Welcome to ACMI: New work encourages visitors to think about country

Welcome to ACMI: New work encourages visitors to think about country

Mick Harding wants us to pay more attention to the natural world: the water, the land and the sky.

“Because we’re in and on them or around them every single day of our lives, we don’t pay them the close scrutiny we really should,” he says.

In Indigenous culture, everything is respected and because of that relationship, Harding says: “We understand our responsibilities. Everything is connected.”

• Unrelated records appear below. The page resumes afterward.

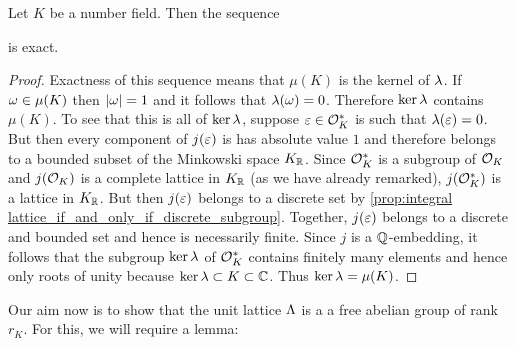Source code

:     \begin{proposition}\label{prop:exact_sequence_for_Dirichlets_unit_theorem}
      Let $K$ be a number field. Then the sequence

      \begin{center}
      \end{center}

      is exact.
    \end{proposition}
    \begin{proof}
      Exactness of this sequence means that $\mu(K)$ is the kernel of $\lambda$. If $\omega \in \mu(K)$ then $|\omega| = 1$ and it follows that $\lambda(\omega) = 0$. Therefore $\ker\lambda$ contains $\mu(K)$. To see that this is all of $\ker\lambda$, suppose $\varepsilon \in \mathcal{O}_{K}^{\ast}$ is such that $\lambda(\varepsilon) = 0$. But then every component of $j(\varepsilon)$ is has absolute value $1$ and therefore belongs to a bounded subset of the Minkowski space $K_{\mathbb{R}}$. Since $\mathcal{O}_{K}^{\ast}$ is a subgroup of $\mathcal{O}_{K}$ and $j(\mathcal{O}_{K})$ is a complete lattice in $K_{\mathbb{R}}$ (as we have already remarked), $j(\mathcal{O}_{K}^{\ast})$ is a lattice in $K_{\mathbb{R}}$. But then $j(\varepsilon)$ belongs to a discrete set by \cref{prop:integral lattice_if_and_only_if_discrete_subgroup}. Together, $j(\varepsilon)$ belongs to a discrete and bounded set and hence is necessarily finite. Since $j$ is a $\mathbb{Q}$-embedding, it follows that the subgroup $\ker\lambda$ of $\mathcal{O}_{K}^{\ast}$ contains finitely many elements and hence only roots of unity because $\ker\lambda \subset K \subset \mathbb{C}$. Thus $\ker\lambda = \mu(K)$.
    \end{proof}

    Our aim now is to show that the unit lattice $\Lambda$ is a a free abelian group of rank $r_{K}$. For this, we will require a lemma:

Indigenous artist Mick Harding, in front of his video installation for ACMI, with his son Mitch who worked on the piece with him.Credit: Justin McManus

From the Yowong-Illam-Baluk and Nattarak Baluk clans of the Taungurung people of central Victoria, Harding’s animated film – called Baan Biik Woora Woora Water, Land and Sky – is an ode to the natural world.

Made as a one-off commission, with $20,000 funding from the museum, the 20-minute animation will be installed in Australian Centre for the Moving Image’s entrance. Called the ACMI First Nations Welcome Installation, it screens from Friday in the museum’s Fed Square foyer, where it will serve as a permanent welcome to visitors.

As well as the earth, sky and water, the animation features kangaroos, a wombat, gliders, yellow-tail black cockatoos and a goanna, based on drawings by the 64-year-old.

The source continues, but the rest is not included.